After Ken Follett

4 recommendations for Ken Follett fans who loved Circle of Days, Eye of the Needle, The Evening and the Morning, The Pillars of the Earth.

Author Focus

After The Evening and the Morning

Cover of Cathedral of the Sea

Cathedral of the Sea by Ildefonso Falcones

If The Evening and the Morning hooked you with cathedral-building as defiance against medieval chaos, this delivers that same stone-and-soul ambition in 14th-century Barcelona.

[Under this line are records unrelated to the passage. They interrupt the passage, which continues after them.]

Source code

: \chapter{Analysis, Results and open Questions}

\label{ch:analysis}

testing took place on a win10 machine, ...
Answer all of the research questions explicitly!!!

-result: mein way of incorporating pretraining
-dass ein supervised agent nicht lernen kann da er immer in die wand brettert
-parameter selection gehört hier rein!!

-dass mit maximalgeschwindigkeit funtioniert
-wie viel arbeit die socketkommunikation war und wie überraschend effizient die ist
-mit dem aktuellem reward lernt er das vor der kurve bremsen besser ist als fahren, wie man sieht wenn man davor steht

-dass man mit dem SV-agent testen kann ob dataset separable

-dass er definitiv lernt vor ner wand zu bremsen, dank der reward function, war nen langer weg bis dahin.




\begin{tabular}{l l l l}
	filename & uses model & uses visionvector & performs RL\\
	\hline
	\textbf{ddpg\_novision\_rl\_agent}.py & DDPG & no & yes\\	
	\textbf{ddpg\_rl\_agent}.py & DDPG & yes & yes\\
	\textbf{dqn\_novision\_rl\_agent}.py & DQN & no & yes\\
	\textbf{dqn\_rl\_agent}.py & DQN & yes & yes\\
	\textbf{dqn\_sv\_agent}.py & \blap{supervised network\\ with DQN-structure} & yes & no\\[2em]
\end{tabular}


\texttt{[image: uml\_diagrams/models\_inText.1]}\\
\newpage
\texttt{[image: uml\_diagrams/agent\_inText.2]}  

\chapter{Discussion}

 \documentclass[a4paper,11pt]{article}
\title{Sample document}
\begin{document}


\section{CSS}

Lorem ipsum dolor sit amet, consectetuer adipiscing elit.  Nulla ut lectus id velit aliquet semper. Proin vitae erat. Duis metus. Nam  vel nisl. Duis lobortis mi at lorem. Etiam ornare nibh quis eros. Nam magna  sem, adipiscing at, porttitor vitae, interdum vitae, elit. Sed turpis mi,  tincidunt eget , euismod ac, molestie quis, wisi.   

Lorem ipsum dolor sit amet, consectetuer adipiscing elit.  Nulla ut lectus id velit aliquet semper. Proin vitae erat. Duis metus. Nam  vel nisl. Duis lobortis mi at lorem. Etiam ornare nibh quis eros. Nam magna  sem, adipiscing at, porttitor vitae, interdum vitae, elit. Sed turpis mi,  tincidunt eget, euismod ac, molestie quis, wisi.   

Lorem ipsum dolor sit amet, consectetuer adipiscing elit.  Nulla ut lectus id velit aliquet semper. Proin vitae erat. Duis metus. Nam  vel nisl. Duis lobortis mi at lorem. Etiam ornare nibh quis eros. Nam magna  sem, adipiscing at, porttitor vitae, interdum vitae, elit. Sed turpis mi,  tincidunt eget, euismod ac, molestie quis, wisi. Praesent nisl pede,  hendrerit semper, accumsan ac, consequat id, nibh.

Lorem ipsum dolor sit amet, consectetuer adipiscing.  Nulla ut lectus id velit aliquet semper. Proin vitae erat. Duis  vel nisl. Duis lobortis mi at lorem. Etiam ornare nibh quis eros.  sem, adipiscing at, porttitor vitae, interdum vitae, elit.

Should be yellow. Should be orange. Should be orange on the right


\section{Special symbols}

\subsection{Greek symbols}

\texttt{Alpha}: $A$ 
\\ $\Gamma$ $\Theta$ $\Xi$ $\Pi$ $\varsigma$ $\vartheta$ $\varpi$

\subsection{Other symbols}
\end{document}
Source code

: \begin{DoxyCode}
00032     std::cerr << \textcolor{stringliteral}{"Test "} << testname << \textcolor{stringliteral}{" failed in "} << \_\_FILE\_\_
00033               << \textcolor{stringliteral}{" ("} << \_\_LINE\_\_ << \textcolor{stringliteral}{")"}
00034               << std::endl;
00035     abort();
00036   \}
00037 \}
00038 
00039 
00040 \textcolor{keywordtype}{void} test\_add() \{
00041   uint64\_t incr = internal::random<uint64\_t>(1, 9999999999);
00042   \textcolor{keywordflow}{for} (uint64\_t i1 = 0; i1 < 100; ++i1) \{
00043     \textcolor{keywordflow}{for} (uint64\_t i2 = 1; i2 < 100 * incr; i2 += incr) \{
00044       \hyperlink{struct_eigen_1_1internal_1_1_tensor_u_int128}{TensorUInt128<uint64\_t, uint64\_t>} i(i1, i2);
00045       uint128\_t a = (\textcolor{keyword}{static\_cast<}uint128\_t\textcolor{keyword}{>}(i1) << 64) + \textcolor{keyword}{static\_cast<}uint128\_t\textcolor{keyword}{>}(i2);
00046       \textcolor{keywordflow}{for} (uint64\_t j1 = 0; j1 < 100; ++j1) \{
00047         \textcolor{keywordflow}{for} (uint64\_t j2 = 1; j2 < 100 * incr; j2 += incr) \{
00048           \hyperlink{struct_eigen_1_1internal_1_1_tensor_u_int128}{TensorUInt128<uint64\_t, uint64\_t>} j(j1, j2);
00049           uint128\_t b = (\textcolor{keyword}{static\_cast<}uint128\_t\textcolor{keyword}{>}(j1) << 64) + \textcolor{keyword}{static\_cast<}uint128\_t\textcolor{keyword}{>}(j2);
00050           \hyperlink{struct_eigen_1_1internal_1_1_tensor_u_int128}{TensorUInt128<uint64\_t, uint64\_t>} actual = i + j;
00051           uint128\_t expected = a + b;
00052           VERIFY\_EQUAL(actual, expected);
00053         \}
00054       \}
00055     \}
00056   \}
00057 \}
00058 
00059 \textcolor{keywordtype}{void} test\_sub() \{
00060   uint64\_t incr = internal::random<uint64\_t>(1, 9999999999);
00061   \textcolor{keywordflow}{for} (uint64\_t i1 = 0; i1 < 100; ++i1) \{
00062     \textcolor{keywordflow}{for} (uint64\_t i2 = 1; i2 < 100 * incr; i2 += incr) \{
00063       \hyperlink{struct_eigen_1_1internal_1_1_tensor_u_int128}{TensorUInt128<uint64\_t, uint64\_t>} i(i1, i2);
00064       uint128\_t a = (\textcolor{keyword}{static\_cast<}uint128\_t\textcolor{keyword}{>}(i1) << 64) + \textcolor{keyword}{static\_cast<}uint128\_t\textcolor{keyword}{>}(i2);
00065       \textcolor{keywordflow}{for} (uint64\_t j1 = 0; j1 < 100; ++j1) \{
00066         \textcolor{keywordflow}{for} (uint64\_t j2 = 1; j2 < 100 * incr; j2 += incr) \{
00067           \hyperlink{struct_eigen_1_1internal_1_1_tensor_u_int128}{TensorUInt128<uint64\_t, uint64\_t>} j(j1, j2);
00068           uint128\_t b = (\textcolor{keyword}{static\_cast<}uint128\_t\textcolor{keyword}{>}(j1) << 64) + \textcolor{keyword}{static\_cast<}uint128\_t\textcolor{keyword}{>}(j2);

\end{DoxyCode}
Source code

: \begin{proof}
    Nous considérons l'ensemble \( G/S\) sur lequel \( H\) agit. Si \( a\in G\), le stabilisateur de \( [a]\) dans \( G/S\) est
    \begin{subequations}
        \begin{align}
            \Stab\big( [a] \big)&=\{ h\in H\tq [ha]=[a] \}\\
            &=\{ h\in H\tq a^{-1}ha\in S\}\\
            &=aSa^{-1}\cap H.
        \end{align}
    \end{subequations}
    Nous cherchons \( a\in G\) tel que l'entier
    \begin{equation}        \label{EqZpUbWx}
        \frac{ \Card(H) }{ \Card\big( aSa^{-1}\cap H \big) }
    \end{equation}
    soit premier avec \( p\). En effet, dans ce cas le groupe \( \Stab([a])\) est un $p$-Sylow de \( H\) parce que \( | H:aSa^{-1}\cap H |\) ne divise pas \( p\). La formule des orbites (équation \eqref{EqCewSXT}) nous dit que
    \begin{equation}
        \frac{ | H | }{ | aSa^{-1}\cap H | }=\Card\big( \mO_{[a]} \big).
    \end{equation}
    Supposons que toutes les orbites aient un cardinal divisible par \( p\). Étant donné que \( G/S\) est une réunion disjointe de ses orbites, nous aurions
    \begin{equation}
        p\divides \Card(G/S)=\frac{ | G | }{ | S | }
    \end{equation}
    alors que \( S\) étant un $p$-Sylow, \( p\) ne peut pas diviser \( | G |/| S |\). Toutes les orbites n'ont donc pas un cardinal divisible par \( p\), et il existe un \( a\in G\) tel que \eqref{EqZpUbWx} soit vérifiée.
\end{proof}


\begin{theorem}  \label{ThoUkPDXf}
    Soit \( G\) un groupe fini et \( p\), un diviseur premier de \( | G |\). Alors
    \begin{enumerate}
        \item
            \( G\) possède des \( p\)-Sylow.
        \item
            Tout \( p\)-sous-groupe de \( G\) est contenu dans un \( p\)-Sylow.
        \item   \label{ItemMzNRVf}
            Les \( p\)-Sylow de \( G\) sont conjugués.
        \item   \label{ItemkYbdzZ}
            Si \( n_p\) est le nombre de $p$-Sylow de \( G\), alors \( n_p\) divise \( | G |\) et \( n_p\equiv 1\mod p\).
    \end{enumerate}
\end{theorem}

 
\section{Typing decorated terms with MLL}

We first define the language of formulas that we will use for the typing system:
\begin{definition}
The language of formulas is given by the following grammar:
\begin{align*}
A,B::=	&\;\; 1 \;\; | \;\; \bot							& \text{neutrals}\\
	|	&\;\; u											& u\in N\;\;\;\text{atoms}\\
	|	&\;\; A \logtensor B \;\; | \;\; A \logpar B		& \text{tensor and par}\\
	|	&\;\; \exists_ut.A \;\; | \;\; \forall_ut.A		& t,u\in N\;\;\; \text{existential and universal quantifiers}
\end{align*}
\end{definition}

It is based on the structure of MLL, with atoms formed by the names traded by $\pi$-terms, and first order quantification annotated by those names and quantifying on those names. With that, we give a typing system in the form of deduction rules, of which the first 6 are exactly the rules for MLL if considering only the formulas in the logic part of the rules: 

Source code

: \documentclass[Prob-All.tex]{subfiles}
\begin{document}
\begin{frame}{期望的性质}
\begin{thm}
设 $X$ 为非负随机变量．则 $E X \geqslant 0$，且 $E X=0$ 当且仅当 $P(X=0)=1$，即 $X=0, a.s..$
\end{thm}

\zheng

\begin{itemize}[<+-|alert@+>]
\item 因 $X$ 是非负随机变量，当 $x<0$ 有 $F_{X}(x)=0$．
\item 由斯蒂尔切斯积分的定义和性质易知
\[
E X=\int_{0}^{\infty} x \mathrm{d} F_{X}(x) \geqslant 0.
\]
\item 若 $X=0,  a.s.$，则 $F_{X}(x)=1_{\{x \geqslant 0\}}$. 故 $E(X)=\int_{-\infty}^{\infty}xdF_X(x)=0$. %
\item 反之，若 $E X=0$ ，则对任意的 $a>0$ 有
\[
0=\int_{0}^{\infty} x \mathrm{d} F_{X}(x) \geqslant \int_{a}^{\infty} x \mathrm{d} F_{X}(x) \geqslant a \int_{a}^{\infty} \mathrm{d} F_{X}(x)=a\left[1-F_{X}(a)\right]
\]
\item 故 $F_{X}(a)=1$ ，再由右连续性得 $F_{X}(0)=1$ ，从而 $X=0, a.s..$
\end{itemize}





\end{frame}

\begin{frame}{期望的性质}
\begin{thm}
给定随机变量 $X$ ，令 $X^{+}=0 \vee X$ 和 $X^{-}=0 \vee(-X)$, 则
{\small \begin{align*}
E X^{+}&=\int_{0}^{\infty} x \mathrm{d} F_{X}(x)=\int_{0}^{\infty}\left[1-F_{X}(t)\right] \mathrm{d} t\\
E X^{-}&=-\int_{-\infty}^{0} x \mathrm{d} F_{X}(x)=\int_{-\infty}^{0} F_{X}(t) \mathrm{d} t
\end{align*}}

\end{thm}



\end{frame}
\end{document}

Falcones matches Follett's raw energy: serf uprisings, corrupt clergy, explicit violence and passion, all anchored by a church that's pure human audacity. Pure pulp swagger with emotional stakes that refuse to quit.

After Eye of the Needle

Cover of The Eagle Has Landed

The Eagle Has Landed by Jack Higgins

Ken Follett's 'Eye of the Needle' hooked you with its raw WWII espionage, where morally ambiguous anti-heroes like the stiletto-wielding spy deliver unapologetic villainy amid high-stakes cat-and-mouse pursuits. Jack Higgins' 'The Eagle Has Landed' echoes that electric charge, plunging into commando infiltrations and forbidden romances that shatter domestic norms with gritty realism and sudden violence. It's the perfect escapist dive for fans craving themes of loyalty, deception, and the eroticism of power imbalances without modern sensitivities.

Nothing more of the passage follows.